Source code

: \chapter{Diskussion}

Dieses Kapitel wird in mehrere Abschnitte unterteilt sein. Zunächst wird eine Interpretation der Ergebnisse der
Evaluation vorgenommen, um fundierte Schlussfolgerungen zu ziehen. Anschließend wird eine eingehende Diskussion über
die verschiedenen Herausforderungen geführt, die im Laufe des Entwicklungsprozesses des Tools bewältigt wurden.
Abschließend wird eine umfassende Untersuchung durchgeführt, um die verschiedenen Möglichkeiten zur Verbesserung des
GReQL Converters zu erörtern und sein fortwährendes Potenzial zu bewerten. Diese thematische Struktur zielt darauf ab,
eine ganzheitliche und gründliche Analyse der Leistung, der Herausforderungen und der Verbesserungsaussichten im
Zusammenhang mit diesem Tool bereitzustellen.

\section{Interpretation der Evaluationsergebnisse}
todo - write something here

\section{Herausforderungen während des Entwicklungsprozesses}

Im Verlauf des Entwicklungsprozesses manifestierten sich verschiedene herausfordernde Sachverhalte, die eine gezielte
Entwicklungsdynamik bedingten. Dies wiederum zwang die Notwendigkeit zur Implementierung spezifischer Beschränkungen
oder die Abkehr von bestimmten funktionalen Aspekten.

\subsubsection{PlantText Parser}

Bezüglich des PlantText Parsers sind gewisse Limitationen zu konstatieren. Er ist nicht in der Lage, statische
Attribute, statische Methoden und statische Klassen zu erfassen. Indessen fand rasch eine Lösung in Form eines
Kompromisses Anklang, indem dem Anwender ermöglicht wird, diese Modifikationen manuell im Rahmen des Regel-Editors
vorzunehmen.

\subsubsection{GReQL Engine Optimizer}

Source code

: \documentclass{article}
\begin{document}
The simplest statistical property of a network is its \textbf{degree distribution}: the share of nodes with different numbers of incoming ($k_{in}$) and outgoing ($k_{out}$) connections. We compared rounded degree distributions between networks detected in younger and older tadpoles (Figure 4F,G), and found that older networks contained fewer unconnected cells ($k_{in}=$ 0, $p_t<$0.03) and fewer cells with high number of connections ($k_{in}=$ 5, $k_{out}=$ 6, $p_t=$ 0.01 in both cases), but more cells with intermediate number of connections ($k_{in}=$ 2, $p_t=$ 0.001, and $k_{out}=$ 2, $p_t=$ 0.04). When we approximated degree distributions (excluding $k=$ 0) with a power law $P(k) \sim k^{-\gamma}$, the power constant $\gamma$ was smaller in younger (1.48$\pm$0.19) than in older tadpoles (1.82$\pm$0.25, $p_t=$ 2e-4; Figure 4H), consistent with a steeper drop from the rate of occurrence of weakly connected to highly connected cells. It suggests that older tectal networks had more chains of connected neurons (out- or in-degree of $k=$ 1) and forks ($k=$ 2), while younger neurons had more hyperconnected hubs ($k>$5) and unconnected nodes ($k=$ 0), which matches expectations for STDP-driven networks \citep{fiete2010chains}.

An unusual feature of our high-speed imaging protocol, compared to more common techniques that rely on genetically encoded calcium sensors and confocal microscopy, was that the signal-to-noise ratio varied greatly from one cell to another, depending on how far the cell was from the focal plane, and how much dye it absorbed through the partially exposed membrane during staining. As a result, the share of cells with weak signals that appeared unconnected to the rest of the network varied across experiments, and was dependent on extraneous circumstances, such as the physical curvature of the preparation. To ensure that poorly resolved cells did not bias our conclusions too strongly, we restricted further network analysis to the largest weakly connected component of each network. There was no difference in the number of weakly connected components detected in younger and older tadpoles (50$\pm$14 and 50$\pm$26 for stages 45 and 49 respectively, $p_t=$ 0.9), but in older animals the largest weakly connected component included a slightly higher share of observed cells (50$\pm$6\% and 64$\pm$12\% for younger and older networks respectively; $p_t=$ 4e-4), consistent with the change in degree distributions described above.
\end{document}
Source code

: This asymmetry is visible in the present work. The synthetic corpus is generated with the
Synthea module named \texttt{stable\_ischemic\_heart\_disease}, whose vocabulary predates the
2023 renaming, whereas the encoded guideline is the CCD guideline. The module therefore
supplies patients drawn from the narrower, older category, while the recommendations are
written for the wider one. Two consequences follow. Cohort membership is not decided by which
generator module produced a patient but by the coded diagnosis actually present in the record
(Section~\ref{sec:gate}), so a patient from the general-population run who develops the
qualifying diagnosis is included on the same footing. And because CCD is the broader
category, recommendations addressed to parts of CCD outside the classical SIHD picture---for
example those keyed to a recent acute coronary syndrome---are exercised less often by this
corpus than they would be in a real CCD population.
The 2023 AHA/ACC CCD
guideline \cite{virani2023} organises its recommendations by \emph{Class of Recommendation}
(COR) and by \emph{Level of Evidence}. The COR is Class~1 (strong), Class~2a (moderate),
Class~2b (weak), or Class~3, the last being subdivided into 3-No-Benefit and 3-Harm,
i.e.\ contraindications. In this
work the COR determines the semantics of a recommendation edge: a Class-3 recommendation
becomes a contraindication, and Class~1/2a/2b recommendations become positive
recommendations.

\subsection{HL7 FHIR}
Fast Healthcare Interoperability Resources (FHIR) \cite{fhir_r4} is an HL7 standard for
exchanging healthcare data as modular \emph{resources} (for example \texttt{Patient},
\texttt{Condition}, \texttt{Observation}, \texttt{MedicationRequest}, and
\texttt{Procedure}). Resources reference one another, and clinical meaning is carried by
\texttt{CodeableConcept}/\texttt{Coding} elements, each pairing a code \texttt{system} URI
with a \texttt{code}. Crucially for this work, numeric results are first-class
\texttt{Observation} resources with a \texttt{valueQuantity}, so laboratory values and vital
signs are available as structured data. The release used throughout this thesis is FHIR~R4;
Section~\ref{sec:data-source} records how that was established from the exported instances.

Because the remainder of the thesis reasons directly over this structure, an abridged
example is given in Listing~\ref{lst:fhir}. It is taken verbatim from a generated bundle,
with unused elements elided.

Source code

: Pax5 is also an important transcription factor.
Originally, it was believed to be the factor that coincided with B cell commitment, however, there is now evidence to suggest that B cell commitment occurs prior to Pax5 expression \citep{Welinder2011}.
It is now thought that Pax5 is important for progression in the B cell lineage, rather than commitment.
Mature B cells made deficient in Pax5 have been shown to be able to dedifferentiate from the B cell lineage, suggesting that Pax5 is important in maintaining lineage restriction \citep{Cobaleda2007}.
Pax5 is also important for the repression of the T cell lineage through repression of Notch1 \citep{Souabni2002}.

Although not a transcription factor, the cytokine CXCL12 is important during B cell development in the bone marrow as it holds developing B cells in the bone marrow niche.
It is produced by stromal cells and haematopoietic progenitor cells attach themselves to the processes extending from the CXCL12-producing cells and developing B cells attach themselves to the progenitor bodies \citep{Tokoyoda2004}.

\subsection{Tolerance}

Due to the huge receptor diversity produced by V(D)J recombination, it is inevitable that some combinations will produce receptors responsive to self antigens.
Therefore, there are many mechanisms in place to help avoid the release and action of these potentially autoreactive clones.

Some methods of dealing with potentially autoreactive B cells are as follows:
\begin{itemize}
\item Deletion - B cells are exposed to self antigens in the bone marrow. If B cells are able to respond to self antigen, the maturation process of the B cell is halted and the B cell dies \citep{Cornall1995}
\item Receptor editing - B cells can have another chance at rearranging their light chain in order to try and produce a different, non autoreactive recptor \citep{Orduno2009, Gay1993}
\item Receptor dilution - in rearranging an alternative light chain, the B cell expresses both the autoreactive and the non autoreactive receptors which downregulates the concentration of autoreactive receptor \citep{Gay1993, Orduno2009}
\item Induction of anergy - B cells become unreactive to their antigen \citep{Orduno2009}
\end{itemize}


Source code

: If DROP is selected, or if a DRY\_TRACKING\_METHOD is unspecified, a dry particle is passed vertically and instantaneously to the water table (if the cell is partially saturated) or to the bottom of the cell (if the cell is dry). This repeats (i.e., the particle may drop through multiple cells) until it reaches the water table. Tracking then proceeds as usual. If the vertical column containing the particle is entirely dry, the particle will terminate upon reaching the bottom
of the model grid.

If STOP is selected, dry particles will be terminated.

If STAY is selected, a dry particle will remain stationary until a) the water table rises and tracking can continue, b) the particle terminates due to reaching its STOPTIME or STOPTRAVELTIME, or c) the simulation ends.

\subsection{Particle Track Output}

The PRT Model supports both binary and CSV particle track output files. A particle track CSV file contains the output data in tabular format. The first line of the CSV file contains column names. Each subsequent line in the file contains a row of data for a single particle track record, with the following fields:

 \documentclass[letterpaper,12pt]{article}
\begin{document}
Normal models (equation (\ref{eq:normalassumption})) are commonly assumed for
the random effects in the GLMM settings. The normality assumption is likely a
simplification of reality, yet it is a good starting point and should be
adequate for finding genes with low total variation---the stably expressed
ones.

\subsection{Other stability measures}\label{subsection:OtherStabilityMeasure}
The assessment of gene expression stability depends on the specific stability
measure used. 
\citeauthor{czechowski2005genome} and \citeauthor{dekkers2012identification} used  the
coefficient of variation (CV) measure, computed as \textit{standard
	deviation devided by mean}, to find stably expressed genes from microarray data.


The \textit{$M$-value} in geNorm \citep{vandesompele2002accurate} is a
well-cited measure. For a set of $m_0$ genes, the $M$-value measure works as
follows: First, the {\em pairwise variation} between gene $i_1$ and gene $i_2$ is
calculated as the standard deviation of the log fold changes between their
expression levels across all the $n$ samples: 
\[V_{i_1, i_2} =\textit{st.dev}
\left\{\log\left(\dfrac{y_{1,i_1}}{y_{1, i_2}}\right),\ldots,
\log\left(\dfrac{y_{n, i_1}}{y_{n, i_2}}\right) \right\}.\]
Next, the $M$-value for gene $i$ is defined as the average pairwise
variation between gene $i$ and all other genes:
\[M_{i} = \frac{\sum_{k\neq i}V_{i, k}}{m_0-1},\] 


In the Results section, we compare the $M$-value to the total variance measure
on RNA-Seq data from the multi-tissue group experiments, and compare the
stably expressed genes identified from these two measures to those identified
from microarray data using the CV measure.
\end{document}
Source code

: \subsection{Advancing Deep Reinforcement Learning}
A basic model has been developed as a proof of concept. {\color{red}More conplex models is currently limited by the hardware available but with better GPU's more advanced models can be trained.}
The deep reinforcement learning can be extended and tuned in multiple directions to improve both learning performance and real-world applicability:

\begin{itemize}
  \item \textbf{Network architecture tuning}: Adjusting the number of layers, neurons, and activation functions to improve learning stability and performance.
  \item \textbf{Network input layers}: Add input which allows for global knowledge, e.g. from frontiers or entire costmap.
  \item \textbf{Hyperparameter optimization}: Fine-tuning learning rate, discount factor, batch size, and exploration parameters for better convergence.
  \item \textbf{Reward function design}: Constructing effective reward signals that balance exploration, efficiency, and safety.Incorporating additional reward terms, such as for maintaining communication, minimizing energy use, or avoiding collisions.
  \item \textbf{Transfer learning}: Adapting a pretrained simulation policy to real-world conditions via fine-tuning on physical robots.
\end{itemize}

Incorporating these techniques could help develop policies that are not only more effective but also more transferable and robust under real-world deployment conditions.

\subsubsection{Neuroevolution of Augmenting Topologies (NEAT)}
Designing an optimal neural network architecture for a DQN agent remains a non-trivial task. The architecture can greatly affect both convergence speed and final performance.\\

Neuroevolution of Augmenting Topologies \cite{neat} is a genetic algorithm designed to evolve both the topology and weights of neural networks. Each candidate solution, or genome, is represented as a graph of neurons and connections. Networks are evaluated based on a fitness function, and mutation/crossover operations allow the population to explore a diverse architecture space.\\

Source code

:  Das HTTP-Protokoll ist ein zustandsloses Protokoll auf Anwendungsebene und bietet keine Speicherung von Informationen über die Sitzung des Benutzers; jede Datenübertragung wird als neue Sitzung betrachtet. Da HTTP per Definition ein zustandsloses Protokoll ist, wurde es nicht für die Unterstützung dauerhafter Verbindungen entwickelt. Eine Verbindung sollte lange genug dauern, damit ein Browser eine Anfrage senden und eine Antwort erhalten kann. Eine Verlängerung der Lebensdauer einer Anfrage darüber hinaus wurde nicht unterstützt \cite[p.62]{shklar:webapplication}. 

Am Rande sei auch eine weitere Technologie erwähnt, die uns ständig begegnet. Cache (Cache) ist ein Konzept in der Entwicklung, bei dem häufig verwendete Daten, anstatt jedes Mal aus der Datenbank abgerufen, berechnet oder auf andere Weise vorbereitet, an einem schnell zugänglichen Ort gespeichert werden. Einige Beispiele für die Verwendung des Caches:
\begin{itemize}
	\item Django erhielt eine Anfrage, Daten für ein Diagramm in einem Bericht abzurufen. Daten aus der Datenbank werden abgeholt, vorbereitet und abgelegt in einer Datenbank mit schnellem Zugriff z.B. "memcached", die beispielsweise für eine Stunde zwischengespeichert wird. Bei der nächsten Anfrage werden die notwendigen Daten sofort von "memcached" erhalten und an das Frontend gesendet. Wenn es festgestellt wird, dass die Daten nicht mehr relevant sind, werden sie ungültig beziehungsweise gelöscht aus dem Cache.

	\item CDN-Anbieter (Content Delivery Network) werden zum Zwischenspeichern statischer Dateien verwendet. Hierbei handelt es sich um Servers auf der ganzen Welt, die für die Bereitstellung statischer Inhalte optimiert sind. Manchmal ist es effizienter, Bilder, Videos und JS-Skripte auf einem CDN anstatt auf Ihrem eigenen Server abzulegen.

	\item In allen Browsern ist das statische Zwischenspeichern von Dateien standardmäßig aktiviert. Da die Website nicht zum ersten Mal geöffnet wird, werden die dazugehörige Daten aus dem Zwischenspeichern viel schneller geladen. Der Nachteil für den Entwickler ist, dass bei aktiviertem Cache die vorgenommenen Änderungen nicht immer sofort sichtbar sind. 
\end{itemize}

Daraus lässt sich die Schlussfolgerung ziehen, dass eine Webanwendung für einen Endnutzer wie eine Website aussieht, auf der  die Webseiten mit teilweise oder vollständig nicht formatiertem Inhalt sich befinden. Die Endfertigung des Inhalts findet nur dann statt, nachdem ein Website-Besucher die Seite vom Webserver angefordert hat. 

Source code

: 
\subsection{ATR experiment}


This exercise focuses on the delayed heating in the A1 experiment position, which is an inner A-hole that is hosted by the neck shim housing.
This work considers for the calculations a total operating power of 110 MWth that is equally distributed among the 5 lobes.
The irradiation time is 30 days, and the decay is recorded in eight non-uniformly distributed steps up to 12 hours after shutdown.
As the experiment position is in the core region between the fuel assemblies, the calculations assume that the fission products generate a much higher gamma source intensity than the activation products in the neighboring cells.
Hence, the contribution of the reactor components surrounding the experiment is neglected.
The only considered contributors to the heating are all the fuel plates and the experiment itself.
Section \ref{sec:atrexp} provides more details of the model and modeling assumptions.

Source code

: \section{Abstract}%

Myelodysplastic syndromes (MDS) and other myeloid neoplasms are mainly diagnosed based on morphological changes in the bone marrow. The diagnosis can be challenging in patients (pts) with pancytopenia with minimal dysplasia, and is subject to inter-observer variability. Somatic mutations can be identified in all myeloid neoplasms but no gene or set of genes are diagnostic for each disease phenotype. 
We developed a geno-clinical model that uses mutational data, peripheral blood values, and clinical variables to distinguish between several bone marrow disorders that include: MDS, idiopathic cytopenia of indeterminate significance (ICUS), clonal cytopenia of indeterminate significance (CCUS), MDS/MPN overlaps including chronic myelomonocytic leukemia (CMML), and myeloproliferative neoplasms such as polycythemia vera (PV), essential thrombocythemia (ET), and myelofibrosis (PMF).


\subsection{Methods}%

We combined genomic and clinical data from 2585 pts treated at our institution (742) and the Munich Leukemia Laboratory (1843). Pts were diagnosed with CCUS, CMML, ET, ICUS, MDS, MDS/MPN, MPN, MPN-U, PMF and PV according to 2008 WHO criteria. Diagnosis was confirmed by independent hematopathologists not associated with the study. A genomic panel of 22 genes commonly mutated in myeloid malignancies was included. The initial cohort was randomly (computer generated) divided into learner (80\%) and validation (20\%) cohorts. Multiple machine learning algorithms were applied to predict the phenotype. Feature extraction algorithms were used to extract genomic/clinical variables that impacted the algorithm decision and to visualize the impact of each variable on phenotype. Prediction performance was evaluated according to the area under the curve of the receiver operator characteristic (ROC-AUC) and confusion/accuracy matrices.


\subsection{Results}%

****************

Return the span of lines in the data above that opens at the line with "reaching the bottom" and closes at the line with "of the model grid.", exactly, ends included, nothing else.

: If DROP is selected, or if a DRY\_TRACKING\_METHOD is unspecified, a dry particle is passed vertically and instantaneously to the water table (if the cell is partially saturated) or to the bottom of the cell (if the cell is dry). This repeats (i.e., the particle may drop through multiple cells) until it reaches the water table. Tracking then proceeds as usual. If the vertical column containing the particle is entirely dry, the particle will terminate upon reaching the bottom
of the model grid.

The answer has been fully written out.